00:41 Those decisions, which have not been changed,
00:44 and those tactics that have not been changed,
00:46 it never really occurred to people,
00:49 like, oh, is this exactly how it happened,
00:52 or is this some creative license
00:54 because this is a fictional drama,
00:56 and Peter's decided to put his own spin on something,
01:00 and now that we've reached into collective memory,
01:03 which is as inaccurate, if not more, I would say,
01:08 than many of the decisions that we've ever made,
01:11 to stray from history, it's just become much harder
01:15 because you take Diana's death, for example.
01:18 Most people, their memories of that incident
01:22 stop with the information they received in 1997.
01:25 That's a very flawed place to stop
01:30 because it isn't until the inquiries
01:33 and the inquests are published in 2008,
01:35 they go all the way to 2008,
01:37 that we actually gained the information we needed
01:39 to recreate the events of 1997
01:41 because that's when witness testimonies were published.
01:44 That's when the Met Police vetted
01:47 the people who were telling their stories.
01:49 What we find is un-Google-able, I would say it.

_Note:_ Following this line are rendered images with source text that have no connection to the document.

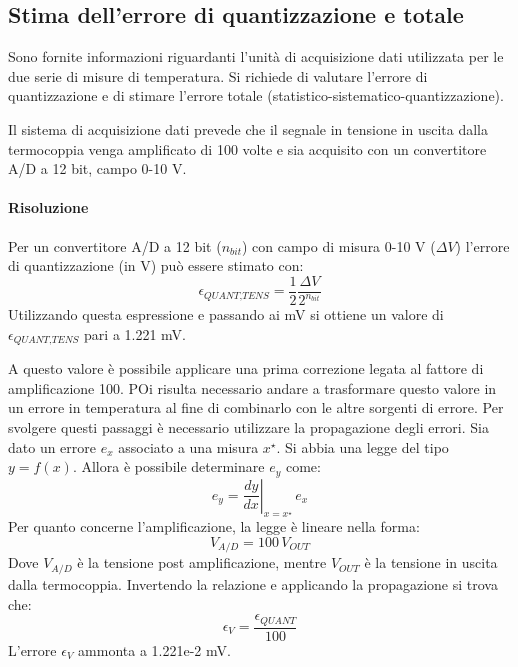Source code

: \clearpage
\subsection{Stima dell'errore di quantizzazione e totale}
Sono fornite informazioni riguardanti l'unità di acquisizione dati utilizzata per le due serie di misure di temperatura. Si richiede di valutare l'errore di quantizzazione e di stimare l'errore totale (statistico-sistematico-quantizzazione).

Il sistema di acquisizione dati prevede che il segnale in tensione in uscita dalla termocoppia venga amplificato di 100 volte e sia acquisito con un convertitore A/D a 12 bit, campo 0-10 V.

\paragraph{Risoluzione}
Per un convertitore A/D a 12 bit ($n_{bit}$) con campo di misura 0-10 V ($\Delta V$) l'errore di quantizzazione (in V) può essere stimato con: 
\begin{equation}
	\epsilon_{\textit{QUANT,TENS}} = \frac{1}{2} \frac{\Delta V}{2^{n_{bit}}}
\end{equation}
Utilizzando questa espressione e passando ai mV si ottiene un valore di $	\epsilon_{\textit{QUANT,TENS}} $ pari a 1.221 mV. 

A questo valore è possibile applicare una prima correzione legata al fattore di amplificazione 100. POi risulta necessario andare a trasformare questo valore in un errore in temperatura al fine di combinarlo con le altre sorgenti di errore. 
Per svolgere questi passaggi è necessario utilizzare la propagazione degli errori. Sia dato un errore $e_x$ associato a una misura $x^\star$. Si abbia una legge del tipo $y=f(x)$. Allora è possibile determinare $e_y$ come:
\begin{equation}
	e_y = \left. \frac{dy}{dx} \right\vert _{x=x^\star} \, e_x
\end{equation}
Per quanto concerne l'amplificazione, la legge è lineare nella forma:
\begin{equation}
	V_{A/D} = 100\, V_{OUT}
\end{equation}
Dove $V_{A/D}$ è la tensione post amplificazione, mentre $V_{OUT}$ è la tensione in uscita dalla termocoppia. Invertendo la relazione e applicando la propagazione si trova che:
\begin{equation}
	\epsilon_{\textit{V}} = \frac{\epsilon_{\textit{QUANT}}}{100}
\end{equation}
L'errore $\epsilon_{\textit{V}}$ ammonta a 1.221e-2 mV.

01:52 We are knee-deep in National Archives research,
01:56 we have confidential sources,
01:58 we vet not only the kind of history,
02:01 but the source it comes from,
02:03 so we actively research the journalists who are reporting,
02:07 who their conduits of information are,
02:09 directly from the palace, or in this series,
02:12 the Fayyad family, for example.
02:13 When you see those particularly true and false
02:16 kind of articles, unfortunately, a lot of those are wrong
02:19 because they haven't done the depth of research
02:21 that we have been able to
02:23 by having five full-time researchers for 10 years.